Details of the plan mailed to investors show that St Laurence plans to convert 70 per cent of debenture holders' principal into "Class A" stock and 30 per cent into "Class B".
Class A stock would be repaid at the rate of 2c a quarter beginning in April next year with a conditional 28c in the dollar repayment in November 2011. A final repayment of outstanding principal will be made in November 2013. Repayments on Class B stock will also be made at the rate of 2c a quarter but there is no obligation to repay the outstanding amount until 2021. Capital note holders would receive 1c a quarter and were not likely to be repaid until 2034.
St Laurence plans to pay interest, at 8 per cent a year initially, but only once class A and B principal has been fully repaid.
An additional repayment on Class B and capital note principal may be made annually from 2014 onward and in a "put option", investors may require St Laurence's parent Auguste Finance, under certain circumstances, to buy out part or all of their investment. Furthermore, St Laurence is also proposing to resume lending if it is able to maintain a cash buffer of at least $10 million.

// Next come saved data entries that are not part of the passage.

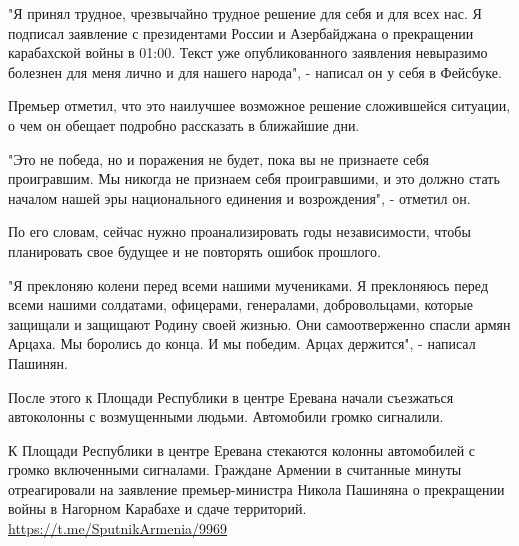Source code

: "Я принял трудное, чрезвычайно трудное решение для себя и для всех нас. Я
подписал заявление с президентами России и Азербайджана о прекращении
карабахской войны в 01:00. Текст уже опубликованного заявления невыразимо
болезнен для меня лично и для нашего народа", - написал он у себя в Фейсбуке.

Премьер отметил, что это наилучшее возможное решение сложившейся ситуации, о
чем он обещает подробно рассказать в ближайшие дни.

"Это не победа, но и поражения не будет, пока вы не признаете себя проигравшим.
Мы никогда не признаем себя проигравшими, и это должно стать началом нашей эры
национального единения и возрождения", - отметил он.

По его словам, сейчас нужно проанализировать годы независимости, чтобы
планировать свое будущее и не повторять ошибок прошлого.

"Я преклоняю колени перед всеми нашими мучениками. Я преклоняюсь перед всеми
нашими солдатами, офицерами, генералами, добровольцами, которые защищали и
защищают Родину своей жизнью. Они самоотверженно спасли армян Арцаха. Мы
боролись до конца. И мы победим. Арцах держится", - написал Пашинян.

После этого к Площади Республики в центре Еревана начали съезжаться автоколонны
с возмущенными людьми. Автомобили громко сигналили. 

\begin{center}
	\begin{fminipage}{0.7\textwidth} 
		К Площади Республики в центре Еревана
		стекаются колонны автомобилей с громко включенными сигналами.
		Граждане Армении в считанные минуты отреагировали на заявление
		премьер-министра Никола Пашиняна о прекращении войны в Нагорном
		Карабахе и сдаче территорий.
		\url{https://t.me/SputnikArmenia/9969}
  \end{fminipage}
\end{center}


  
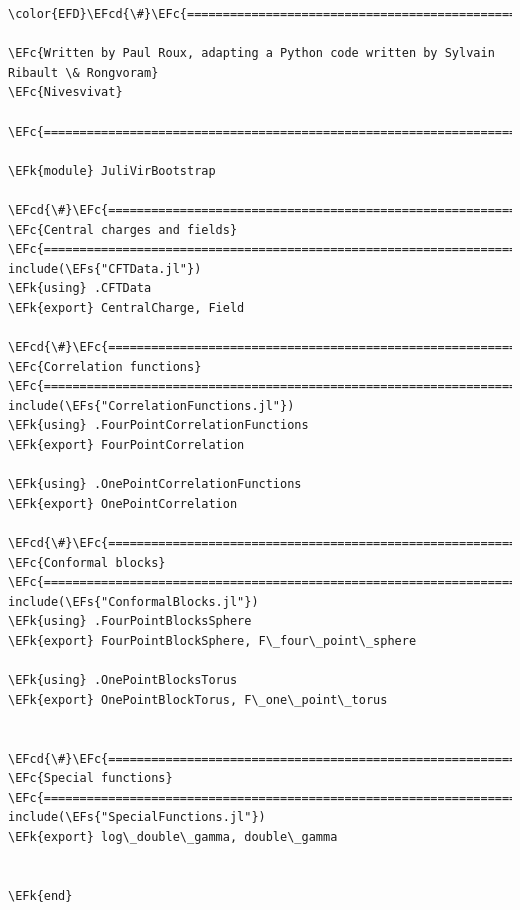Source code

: \documentclass[a4paper]{article}
\numberwithin{equation}{section}
\newcommand{\EFc}[1]{\textcolor{EFc}{#1}} %
\newcommand{\EFcd}[1]{\textcolor{EFcd}{#1}} %
\newcommand{\EFs}[1]{\textcolor{EFs}{#1}} %
\newcommand{\EFk}[1]{\textcolor{EFk}{#1}} %
\begin{document}
\begin{Code}
\begin{Verbatim}
\color{EFD}\EFcd{\#}\EFc{===========================================================================================}

\EFc{Written by Paul Roux, adapting a Python code written by Sylvain Ribault \& Rongvoram}
\EFc{Nivesvivat}

\EFc{===========================================================================================\#}

\EFk{module} JuliVirBootstrap

\EFcd{\#}\EFc{===========================================================================================}
\EFc{Central charges and fields}
\EFc{===========================================================================================\#}
include(\EFs{"CFTData.jl"})
\EFk{using} .CFTData
\EFk{export} CentralCharge, Field

\EFcd{\#}\EFc{===========================================================================================}
\EFc{Correlation functions}
\EFc{===========================================================================================\#}
include(\EFs{"CorrelationFunctions.jl"})
\EFk{using} .FourPointCorrelationFunctions
\EFk{export} FourPointCorrelation

\EFk{using} .OnePointCorrelationFunctions
\EFk{export} OnePointCorrelation

\EFcd{\#}\EFc{===========================================================================================}
\EFc{Conformal blocks}
\EFc{===========================================================================================\#}
include(\EFs{"ConformalBlocks.jl"})
\EFk{using} .FourPointBlocksSphere
\EFk{export} FourPointBlockSphere, F\_four\_point\_sphere

\EFk{using} .OnePointBlocksTorus
\EFk{export} OnePointBlockTorus, F\_one\_point\_torus


\EFcd{\#}\EFc{===========================================================================================}
\EFc{Special functions}
\EFc{===========================================================================================\#}
include(\EFs{"SpecialFunctions.jl"})
\EFk{export} log\_double\_gamma, double\_gamma


\EFk{end}
\end{Verbatim}
\end{Code}
\end{document}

St Laurence managing director and Auguste Finance's controlling shareholder Kevin Podmore yesterday said a shortage of other market funding and the credit crisis, "offers us the opportunity to achieve higher returns for a relatively lower risk".
The new lending policy would be monitored by the board and trustee PricewaterhouseCoopers, which was commissioned to assess the recapitalisation plan, said it may eventually return $1.34, including interest, per dollar of principal to debenture investors against 83c under a receivership. However, PWC pointed out: "The benefit for the higher level of cash payments under the plan is offset to a large extent by the time it takes to make those payments."

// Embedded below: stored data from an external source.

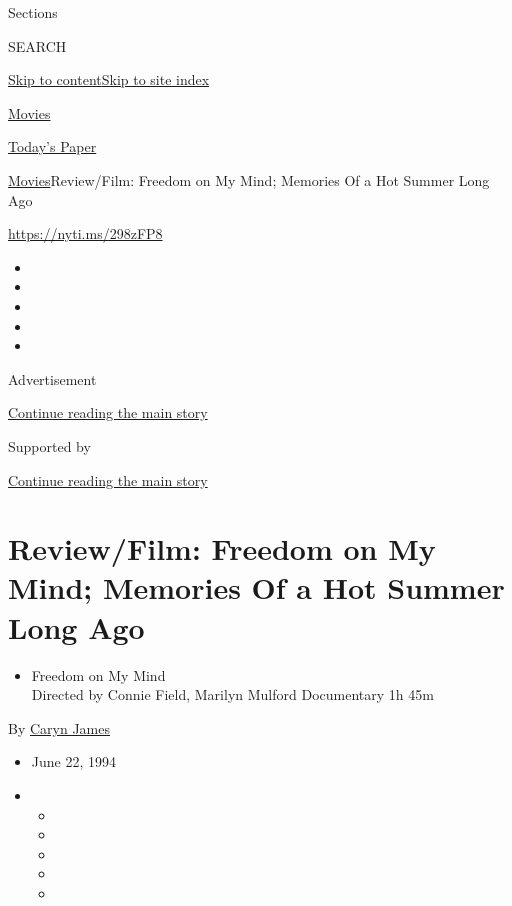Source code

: Sections

SEARCH

\protect\hyperlink{site-content}{Skip to
content}\protect\hyperlink{site-index}{Skip to site index}

\href{https://www.nytimes.com/section/movies}{Movies}

\href{https://myaccount.nytimes.com/auth/login?response_type=cookie\&client_id=vi}{}

\href{https://www.nytimes.com/section/todayspaper}{Today's Paper}

\href{/section/movies}{Movies}\textbar{}Review/Film: Freedom on My Mind;
Memories Of a Hot Summer Long Ago

\href{https://nyti.ms/298zFP8}{https://nyti.ms/298zFP8}

\begin{itemize}
\item
\item
\item
\item
\item
\end{itemize}

Advertisement

\protect\hyperlink{after-top}{Continue reading the main story}

Supported by

\protect\hyperlink{after-sponsor}{Continue reading the main story}

\hypertarget{reviewfilm-freedom-on-my-mind-memories-of-a-hot-summer-long-ago}{%
\section{Review/Film: Freedom on My Mind; Memories Of a Hot Summer Long
Ago}\label{reviewfilm-freedom-on-my-mind-memories-of-a-hot-summer-long-ago}}

\begin{itemize}
\tightlist
\item
  Freedom on My Mind\\
  Directed by Connie Field, Marilyn Mulford Documentary 1h 45m
\end{itemize}

By \href{https://www.nytimes.com/by/caryn-james}{Caryn James}

\begin{itemize}
\item
  June 22, 1994
\item
  \begin{itemize}
  \item
  \item
  \item
  \item
  \item
  \end{itemize}
\end{itemize}

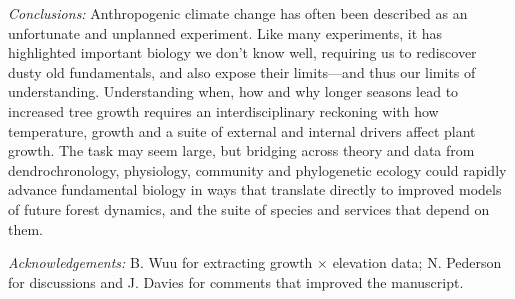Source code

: \documentclass[11pt]{article}
\begin{document}
\emph{Conclusions:} %
Anthropogenic climate change has often been described as an unfortunate and unplanned experiment. Like many experiments, it has highlighted important biology we don't know well, requiring us to rediscover dusty old fundamentals, and also expose their limits---and thus our limits of understanding. Understanding when, how and why longer seasons lead to increased tree growth requires an interdisciplinary reckoning with how temperature, growth and a suite of external and internal drivers affect plant growth. The task may seem large, but bridging across theory and data from dendrochronology, physiology, community and phylogenetic ecology could rapidly advance fundamental biology in ways that translate directly to improved models of future forest dynamics, and the suite of species and services that depend on them. %



\emph{Acknowledgements:} B. Wuu for extracting growth $\times$ elevation data; N. Pederson for discussions and J. Davies for comments that improved the manuscript. 
\end{document}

Podmore yesterday said it remained his objective to repay 100 per cent of investors' principal plus interest.
"In order to achieve this objective we need time to maximise the return to investors by having our loans repaid in an orderly fashion, and to preserve and add value to the funds management businesses."

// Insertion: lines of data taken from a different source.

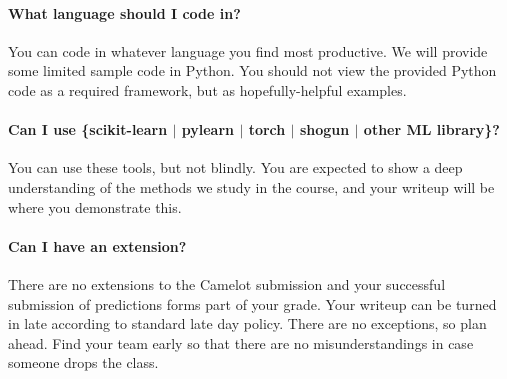 \documentclass[12pt,letterpaper]{article}
\begin{document}
\paragraph{What language should I code in?}
You can code in whatever language you find most productive.  We will
provide some limited sample code in Python.  You should not view the
provided Python code as a required framework, but as hopefully-helpful
examples.

\paragraph{Can I use \{scikit-learn $|$ pylearn $|$ torch $|$ shogun $|$ other ML library\}?}
You can use these tools, but not blindly.  You are expected to show a
deep understanding of the methods we study in the course, and your
writeup will be where you demonstrate this.

\paragraph{Can I have an extension?}
There are no extensions to the Camelot submission and your successful
submission of predictions forms part of your grade.  Your writeup can
be turned in late according to standard late day policy.  There are no
exceptions, so plan ahead.  Find your team early so that there are no
misunderstandings in case someone drops the class.
\end{document}
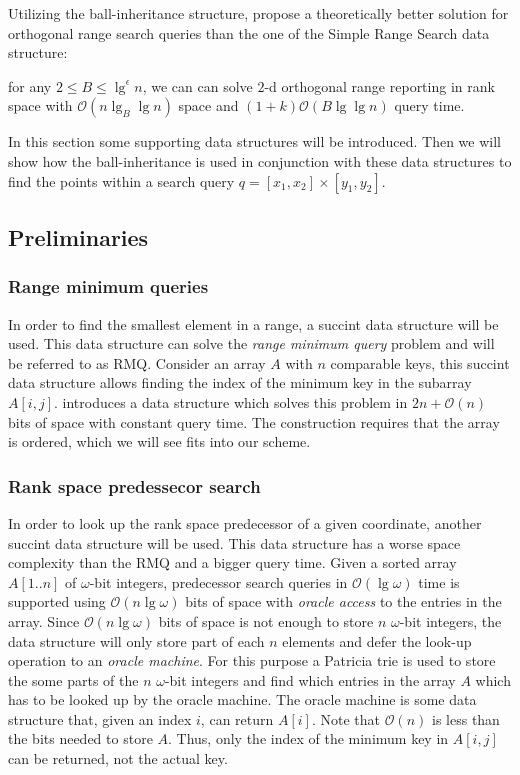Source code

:Utilizing the ball-inheritance structure, \citet{chanetal} propose a theoretically better solution for orthogonal range search queries than the one of the Simple Range Search data structure: 
\begin{customthm}{2.1}\label{theorem21}
for any $2 \leq B \leq \lg^\epsilon n$, we can can solve $2$-d orthogonal range reporting in rank space with $\mathcal{O}(n \lg_B \lg n)$ space and $(1+k)\mathcal{O}(B \lg \lg n)$ query time.
\end{customthm}

In this section some supporting data structures will be introduced. Then we will show how the ball-inheritance is used in conjunction with these data structures to find the points within a search query $q = [x_1, x_2] \times [y_1, y_2]$.

\subsection{Preliminaries}

\subsubsection{Range minimum queries}
In order to find the smallest element in a range, a succint data structure will be used. This data structure can solve the \emph{range minimum query} problem and will be referred to as RMQ. 
Consider an array $A$ with $n$ comparable keys, this succint data structure allows finding the index of the minimum key in the subarray $A[i,j]$. \citet{fischer} introduces a data structure which solves this problem in $2n + \mathcal{O}(n)$ bits of space with constant query time. The construction requires that the array is ordered, which we will see fits into our scheme.

\subsubsection{Rank space predessecor search}
In order to look up the rank space predecessor of a given coordinate, another succint data structure will be used. This data structure has a worse space complexity than the RMQ and a bigger query time.
Given a sorted array $A[1..n]$ of $\omega$-bit integers, predecessor search queries in $\mathcal{O}(\lg \omega)$ time is supported using $\mathcal{O}(n \lg \omega)$ bits of space with \emph{oracle access} to the entries in the array. Since $\mathcal{O}(n \lg \omega)$ bits of space is not enough to store $n$ $\omega$-bit integers, the data structure will only store part of each $n$ elements and defer the look-up operation to an \emph{oracle machine}. For this purpose a Patricia trie \cite{morehaste} is used to store the some parts of the $n$ $\omega$-bit integers and find which entries in the array $A$ which has to be looked up by the oracle machine. The oracle machine is some data structure that, given an index $i$, can return $A[i]$. Note that $\mathcal{O}(n)$ is less than the bits needed to store $A$. Thus, only the index of the minimum key in $A[i,j]$ can be returned, not the actual key.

Should investors back the management plan in a December 5 vote, only to see the company placed in receivership further down the track, Podmore and associated interests have pledged up to $20 million of their own money to help make up any shortfall. They have also pledged to tip in $10 million of assets to bolster the company's balance sheet should investors accept the plan.
PWC said the put option, guarantee and capital injection had "questionable value" given it comprised interests in property assets, such as Auckland's Hilton Hotel, whose value was by no means rock solid, "but it is better that they are available to investors than not available".
FINANCE FIRMS SEND OUT PROPOSALS
After months of waiting, investors in finance companies that ran aground largely as a result of a property market meltdown are now seeing the moratorium proposals they were promised.
St Laurence mailed its proposal to investors last week as did North South Finance.
Eric Watson and Mark Hotchin's Hanover Finance and sister company United Finance are expected to announce their proposal "within days, barring last-minute hitches", a spokesman for United's trustee Perpetual Trust said yesterday. North South's proposal goes before an investor vote on December 1.
Insolvency specialists Korda Mentha, which evaluated the North South moratorium proposal and which will continue to monitor the company if the proposal is approved, noted that it would retain the power "at the trustee's request, to investigate any breaches by the company of the terms of its trust deed and relevant legislation" as would happen under a receivership.